* [Problem description] Below are records; give the number of their lines that contain "textit", and only that number.

* [Material supplied]

+ + + + + + +

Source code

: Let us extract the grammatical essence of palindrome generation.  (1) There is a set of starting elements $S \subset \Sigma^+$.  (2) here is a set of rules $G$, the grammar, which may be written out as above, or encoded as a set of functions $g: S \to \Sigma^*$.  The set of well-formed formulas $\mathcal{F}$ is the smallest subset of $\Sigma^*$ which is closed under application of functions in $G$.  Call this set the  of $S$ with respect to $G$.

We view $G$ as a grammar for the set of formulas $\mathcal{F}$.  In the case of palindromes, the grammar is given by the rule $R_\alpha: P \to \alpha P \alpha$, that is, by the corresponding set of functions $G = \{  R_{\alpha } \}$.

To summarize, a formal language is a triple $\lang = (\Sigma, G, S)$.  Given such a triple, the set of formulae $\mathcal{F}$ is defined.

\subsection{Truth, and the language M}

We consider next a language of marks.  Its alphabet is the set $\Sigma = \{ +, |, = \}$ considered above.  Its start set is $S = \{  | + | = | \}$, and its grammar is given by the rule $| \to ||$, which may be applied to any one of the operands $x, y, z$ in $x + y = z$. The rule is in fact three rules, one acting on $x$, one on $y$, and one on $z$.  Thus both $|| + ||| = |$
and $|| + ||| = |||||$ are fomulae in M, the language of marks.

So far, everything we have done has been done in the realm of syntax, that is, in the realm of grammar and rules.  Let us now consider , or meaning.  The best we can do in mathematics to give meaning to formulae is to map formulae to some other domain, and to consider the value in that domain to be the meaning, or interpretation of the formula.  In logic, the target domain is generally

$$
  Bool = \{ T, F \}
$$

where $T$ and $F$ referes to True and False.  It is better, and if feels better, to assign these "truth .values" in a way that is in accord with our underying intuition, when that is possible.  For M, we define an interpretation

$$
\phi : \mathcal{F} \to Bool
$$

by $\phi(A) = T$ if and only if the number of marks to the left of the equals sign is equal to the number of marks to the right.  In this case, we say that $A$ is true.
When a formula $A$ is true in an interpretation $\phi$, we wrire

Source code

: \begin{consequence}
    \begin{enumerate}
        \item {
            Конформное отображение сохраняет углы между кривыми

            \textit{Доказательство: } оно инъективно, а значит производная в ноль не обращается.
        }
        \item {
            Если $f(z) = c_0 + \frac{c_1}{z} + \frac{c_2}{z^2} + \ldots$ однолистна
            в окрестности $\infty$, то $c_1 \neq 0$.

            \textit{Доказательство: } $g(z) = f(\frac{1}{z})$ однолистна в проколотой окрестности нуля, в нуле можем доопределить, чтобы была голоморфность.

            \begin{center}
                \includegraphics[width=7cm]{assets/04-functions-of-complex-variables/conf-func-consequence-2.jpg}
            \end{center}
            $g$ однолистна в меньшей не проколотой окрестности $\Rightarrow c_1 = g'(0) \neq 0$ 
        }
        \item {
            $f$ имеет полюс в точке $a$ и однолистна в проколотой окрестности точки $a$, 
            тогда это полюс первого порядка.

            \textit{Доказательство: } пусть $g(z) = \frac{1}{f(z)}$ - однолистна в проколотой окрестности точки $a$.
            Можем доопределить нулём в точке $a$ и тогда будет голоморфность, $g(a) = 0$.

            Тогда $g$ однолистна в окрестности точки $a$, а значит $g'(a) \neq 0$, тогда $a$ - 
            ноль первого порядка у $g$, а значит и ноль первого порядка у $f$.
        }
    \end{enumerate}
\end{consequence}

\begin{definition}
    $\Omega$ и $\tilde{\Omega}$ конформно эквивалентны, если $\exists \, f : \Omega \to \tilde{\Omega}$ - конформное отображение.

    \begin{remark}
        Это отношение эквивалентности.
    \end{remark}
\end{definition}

+ + + + + + +

* [Task answer] 3